On 07/09/12 18:25, Graydon Hoare wrote:
Sorry to sound so stubborn on this; again, can you perhaps point to
specific awkwardnesses in the current scheme? Maybe we can mitigate
the difficulty by changing evaluation / borrowing / constant /
pattern-matching rules a touch.
Here are a couple of things that have confused me:
1. AFAIK you can't actually create values of @str. It seems like only
~str and &str are the blessed string types. Sinful be you if your data
has lifetimes that do not follow a stack discipline. OK, so @~str seems
to be used instead of @str, but it is ugly to keep reading that and
surely it is not efficient.
2. I start off passing a string to a particular function as a &str. But
then later I need to change the function so that it saves the string in
a structure that the function returns (the structure will then get
stored in the task-heap or the unique-heap).

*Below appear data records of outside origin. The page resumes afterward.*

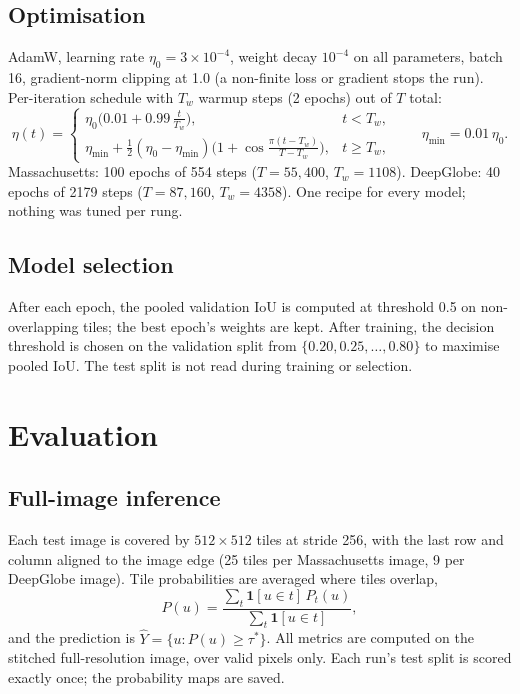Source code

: \documentclass[11pt]{article}
\begin{document}
\subsection{Optimisation}

AdamW, learning rate $\eta_0 = 3\times10^{-4}$, weight decay $10^{-4}$ on all parameters, batch 16,
gradient-norm clipping at 1.0 (a non-finite loss or gradient stops the run). Per-iteration schedule
with $T_w$ warmup steps (2 epochs) out of $T$ total:
\begin{equation}
  \eta(t) =
  \begin{cases}
    \eta_0\big(0.01 + 0.99\,\tfrac{t}{T_w}\big), & t < T_w,\\[4pt]
    \eta_{\min} + \tfrac12(\eta_0-\eta_{\min})\Big(1+\cos\tfrac{\pi(t-T_w)}{T-T_w}\Big), & t \ge T_w,
  \end{cases}
  \qquad \eta_{\min} = 0.01\,\eta_0.
\end{equation}
Massachusetts: 100 epochs of 554 steps ($T = 55{,}400$, $T_w = 1108$). DeepGlobe: 40 epochs of
2179 steps ($T = 87{,}160$, $T_w = 4358$). One recipe for every model; nothing was tuned per rung.

\subsection{Model selection}

After each epoch, the pooled validation IoU is computed at threshold 0.5 on non-overlapping tiles;
the best epoch's weights are kept. After training, the decision threshold is chosen on the
validation split from $\{0.20, 0.25, \dots, 0.80\}$ to maximise pooled IoU. The test split is not
read during training or selection.

\section{Evaluation}
\label{sec:eval}

\subsection{Full-image inference}

Each test image is covered by $512\times512$ tiles at stride 256, with the last row and column
aligned to the image edge (25 tiles per Massachusetts image, 9 per DeepGlobe image). Tile
probabilities are averaged where tiles overlap,
\begin{equation}
  P(u) = \frac{\sum_t \mathbf{1}[u\in t]\,P_t(u)}{\sum_t \mathbf{1}[u\in t]},
\end{equation}
and the prediction is $\hat Y = \{u : P(u) \ge \tau^\ast\}$. All metrics are computed on the
stitched full-resolution image, over valid pixels only. Each run's test split is scored exactly
once; the probability maps are saved.
\end{document}
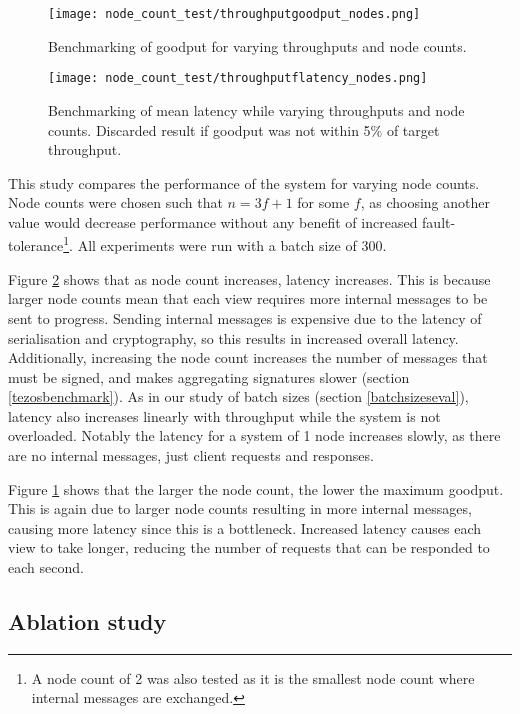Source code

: \begin{figure}[h!]
\centering
\texttt{[image: node\_count\_test/throughputgoodput\_nodes.png]}
\caption{Benchmarking of goodput for varying throughputs and node counts.}
\label{throughputgoodputnodes}
\end{figure}

\begin{figure}[h!]
\centering
\texttt{[image: node\_count\_test/throughputflatency\_nodes.png]}
\caption{Benchmarking of mean latency while varying throughputs and node counts. Discarded result if goodput was not within 5\% of target throughput.}
\label{throughputlatencynodes}
\end{figure}

This study compares the performance of the system for varying node counts. Node counts were chosen such that $n = 3f + 1$ for some $f$, as choosing another value would decrease performance without any benefit of increased fault-tolerance\footnote{A node count of 2 was also tested as it is the smallest node count where internal messages are exchanged.}. All experiments were run with a batch size of 300.

Figure \ref{throughputlatencynodes} shows that as node count increases, latency increases. This is because larger node counts mean that each view requires more internal messages to be sent to progress. Sending internal messages is expensive due to the latency of serialisation and cryptography, so this results in increased overall latency. Additionally, increasing the node count increases the number of messages that must be signed, and makes aggregating signatures slower (section \ref{tezosbenchmark}). As in our study of batch sizes (section \ref{batchsizeseval}), latency also increases linearly with throughput while the system is not overloaded. Notably the latency for a system of 1 node increases slowly, as there are no internal messages, just client requests and responses.

Figure \ref{throughputgoodputnodes} shows that the larger the node count, the lower the maximum goodput. This is again due to larger node counts resulting in more internal messages, causing more latency since this is a bottleneck. Increased latency causes each view to take longer, reducing the number of requests that can be responded to each second.

\subsection{Ablation study} \label{ablation}

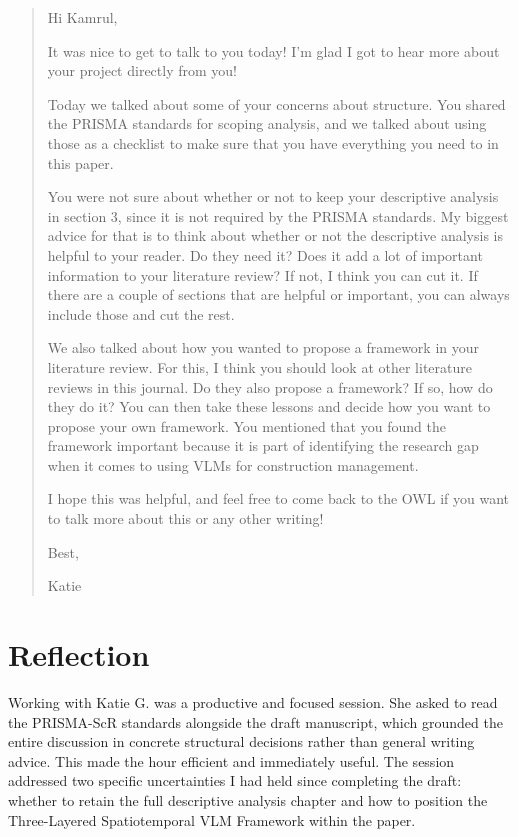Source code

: \documentclass[11pt]{article}
\begin{document}
\begin{quote}
Hi Kamrul,

It was nice to get to talk to you today! I'm glad I got to hear more about your project directly from you!

Today we talked about some of your concerns about structure. You shared the PRISMA standards for scoping analysis, and we talked about using those as a checklist to make sure that you have everything you need to in this paper.

You were not sure about whether or not to keep your descriptive analysis in section 3, since it is not required by the PRISMA standards. My biggest advice for that is to think about whether or not the descriptive analysis is helpful to your reader. Do they need it? Does it add a lot of important information to your literature review? If not, I think you can cut it. If there are a couple of sections that are helpful or important, you can always include those and cut the rest.

We also talked about how you wanted to propose a framework in your literature review. For this, I think you should look at other literature reviews in this journal. Do they also propose a framework? If so, how do they do it? You can then take these lessons and decide how you want to propose your own framework. You mentioned that you found the framework important because it is part of identifying the research gap when it comes to using VLMs for construction management.

I hope this was helpful, and feel free to come back to the OWL if you want to talk more about this or any other writing!

Best,

Katie
\end{quote}

\section*{Reflection}

Working with Katie G. was a productive and focused session. She asked to read the PRISMA-ScR standards alongside the draft manuscript, which grounded the entire discussion in concrete structural decisions rather than general writing advice. This made the hour efficient and immediately useful. The session addressed two specific uncertainties I had held since completing the draft: whether to retain the full descriptive analysis chapter and how to position the Three-Layered Spatiotemporal VLM Framework within the paper.
\end{document}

I have to ask myself if I should copy the string in order to save it, or
should I pass in an @str to avoid copies? I imagine that copying the
string is expensive (it may be large), so I change the function to take
@str instead of &str. I then have to change all the calling functions to
convert their &str to @str and pass it in (but I don't want to do this
because it seems just like as many copies will happen), or I change the
caller to also take @str instead of &str - and the callers caller, and
so on. Then some of my functions take &str and some take @str, depending
on their implementation. Maybe this isn't weird. Maybe its good thing.
Maybe I am doing it wrong. But to me it feels weird that the
implementation leaks.
This is not really string specific though to be fair, and I don't see
how it can be fixed without ubiquitous global garbage collection.